What Do You Smell When You Wear Perfume?

Perfume is a mixture of chemicals that’s used to add a pleasant, long-lasting scent to the skin. It’s typically marketed as a ‘feel-good’ stimulant that can relax you, improve your mood, make you feel sexy and act as a confidence booster. Perfume has also been linked to a positive impact on sleep, lower anxiety and stress levels and improved pain tolerance.

A perfume’s scent can be influenced by a number of factors, including the season, occasion (casual or formal), time of day and gender. High-quality perfumes are designed to fit each of these parameters and include factors such as sillage (the trail a fragrance leaves behind) and projection (how well it can be perceived by others).

What do you smell when you wear perfume?

Perfume contains a combination of natural and synthetic oils. The first smell you get from a perfume are the top notes, which usually contain citrus, floral and spicy aromas. These smells evaporate from your skin the fastest, and designers use them to grab your attention before the heart notes take over. The heart notes are the longest-lasting part of a perfume, and they are typically what you remember. This is where a perfume gets its signature and can be what differentiates it from knockoffs.

After the heart notes, the base notes come into play. These are a combination of natural and synthetic substances that linger on your skin the longest.

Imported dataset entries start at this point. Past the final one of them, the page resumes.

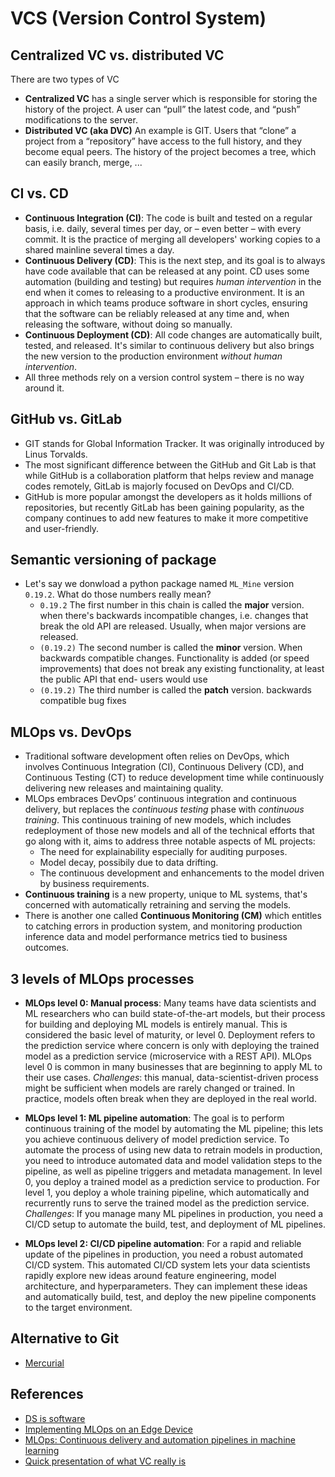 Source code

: # VCS (Version Control System)

## Centralized VC vs. distributed VC
There are two types of VC
  - **Centralized VC** has a single server which is responsible for storing the history of the project. A user can “pull” the latest code, and “push” modifications to the server.
  - **Distributed VC (aka DVC)** An example is GIT. Users that “clone” a project from a “repository” have access to the full history, and they become equal peers. The history of the project becomes a tree, which can easily branch, merge, ...

## CI vs. CD
- **Continuous Integration (CI)**: The code is built and tested on a regular basis, i.e. daily, several times per day, or – even better – with every commit. It is the practice of merging all developers' working copies to a shared mainline several times a day.
- **Continuous Delivery (CD)**: This is the next step, and its goal is to always have code available that can be released at any point. CD uses some automation (building and testing) but requires *human intervention* in the end when it comes to releasing to a productive environment. It is an approach in which teams produce software in short cycles, ensuring that the software can be reliably released at any time and, when releasing the software, without doing so manually.
- **Continuous Deployment (CD)**: All code changes are automatically built, tested, and released. It's similar to continuous delivery but also brings the new version to the production environment *without human intervention*.
- All three methods rely on a version control system – there is no way around it.

## GitHub vs. GitLab
- GIT stands for Global Information Tracker. It was originally introduced by Linus Torvalds.
- The most significant difference between the GitHub and Git Lab is that while GitHub is a collaboration platform that helps review and manage codes remotely, GitLab is majorly focused on DevOps and CI/CD.
- GitHub is more popular amongst the developers as it holds millions of repositories, but recently GitLab has been gaining popularity, as the company continues to add new features to make it more competitive and user-friendly.

## Semantic versioning of package
- Let's say we donwload a python package named `ML_Mine` version `0.19.2`. What do those numbers really mean?
  - `0.19.2` The first number in this chain is called the **major** version. when there's backwards incompatible changes, i.e. changes that break the old API are released. Usually, when major versions are released.
  - `(0.19.2)` The second number is called the **minor** version. When backwards compatible changes. Functionality is added (or speed improvements) that does not break any existing functionality, at least the public API that end- users would use
  - `(0.19.2)` The third number is called the **patch** version. backwards compatible bug fixes

## MLOps vs. DevOps
- Traditional software development often relies on DevOps, which involves Continuous Integration (CI), Continuous Delivery (CD), and Continuous Testing (CT) to reduce development time while continuously delivering new releases and maintaining quality.
- MLOps embraces DevOps’ continuous integration and continuous delivery, but replaces the *continuous testing* phase with *continuous training*. This continuous training of new models, which includes redeployment of those new models and all of the technical efforts that go along with it, aims to address three notable aspects of ML projects:
  - The need for explainability especially for auditing purposes.
  - Model decay, possibily due to data drifting.
  - The continuous development and enhancements to the model driven by business requirements. 
- **Continuous training** is a new property, unique to ML systems, that's concerned with automatically retraining and serving the models.
- There is another one called **Continuous Monitoring (CM)** which entitles to catching errors in production system, and monitoring production inference data and model performance metrics tied to business outcomes.

## 3 levels of MLOps processes
- **MLOps level 0: Manual process**: Many teams have data scientists and ML researchers who can build state-of-the-art models, but their process for building and deploying ML models is entirely manual. This is considered the basic level of maturity, or level 0. Deployment refers to the prediction service where concern is only with deploying the trained model as a prediction service (microservice with a REST API). MLOps level 0 is common in many businesses that are beginning to apply ML to their use cases. *Challenges*: this manual, data-scientist-driven process might be sufficient when models are rarely changed or trained. In practice, models often break when they are deployed in the real world.

- **MLOps level 1: ML pipeline automation**: The goal is to perform continuous training of the model by automating the ML pipeline; this lets you achieve continuous delivery of model prediction service. To automate the process of using new data to retrain models in production, you need to introduce automated data and model validation steps to the pipeline, as well as pipeline triggers and metadata management. In level 0, you deploy a trained model as a prediction service to production. For level 1, you deploy a whole training pipeline, which automatically and recurrently runs to serve the trained model as the prediction service. *Challenges*: If you manage many ML pipelines in production, you need a CI/CD setup to automate the build, test, and deployment of ML pipelines.
 
- **MLOps level 2: CI/CD pipeline automation**: For a rapid and reliable update of the pipelines in production, you need a robust automated CI/CD system. This automated CI/CD system lets your data scientists rapidly explore new ideas around feature engineering, model architecture, and hyperparameters. They can implement these ideas and automatically build, test, and deploy the new pipeline components to the target environment.

## Alternative to Git
- [Mercurial](https://www.mercurial-scm.org/)

## References
- [DS is software](https://nbviewer.org/github/ethen8181/machine-learning/blob/master/data_science_is_software/notebooks/data_science_is_software.ipynb)
- [Implementing MLOps on an Edge Device](https://www.kdnuggets.com/2020/08/implementing-mlops-edge-device.html)
- [MLOps: Continuous delivery and automation pipelines in machine learning](https://cloud.google.com/architecture/mlops-continuous-delivery-and-automation-pipelines-in-machine-learning#mlops_level_2_cicd_pipeline_automation)
- [Quick presentation of what VC really is](https://docs.google.com/presentation/d/1_AYIcCyVI59QiiXqU4Sn7VzwtVyfqv-lG36EPFzeSdY/edit#slide=id.gbfaca0b26c_0_6)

The scents derived from animals and woods, like oakmoss and musk, are common in many perfumes. It’s hard to find a perfume that doesn’t have these ingredients, but they are often replaced with synthetic substitutes.

The longevity of a perfume is also influenced by how much you apply and where you apply it. The wrists are the best place to spray a perfume since it’s close to your bloodstream, which helps the scent linger. However, you can also apply it on the bases of your ears, the neck and your hair to get a more widespread coverage of the scent.

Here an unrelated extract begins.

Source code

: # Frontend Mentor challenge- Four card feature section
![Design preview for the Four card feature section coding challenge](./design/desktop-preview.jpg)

Fragrances are known to affect our emotions and memory, but researchers don’t fully understand how these effects happen. They might be related to the limbic system of our brains, which is the same area that regulates emotion and memories. It’s also possible that certain odors trigger learned associations, where an olfactory stimulus can cause a specific mood and physiological consequence. For example, the smell of freshly-cut grass can prompt feelings of happiness and excitement.

Fragrances can trigger allergic reactions in some people, causing a rash or other symptoms. Common allergens include coumarin – which has a vanilla scent – cinnamaldehyde – which smells like cinnamon – and benzyl acetate – which is similar to hawthorn. These substances can also cause a respiratory irritation called rhinitis. Some perfumes are formulated to be less likely to cause these kinds of allergic reactions, but they can still trigger contact dermatitis in some individuals. Those who have very sensitive skin should avoid wearing perfume altogether.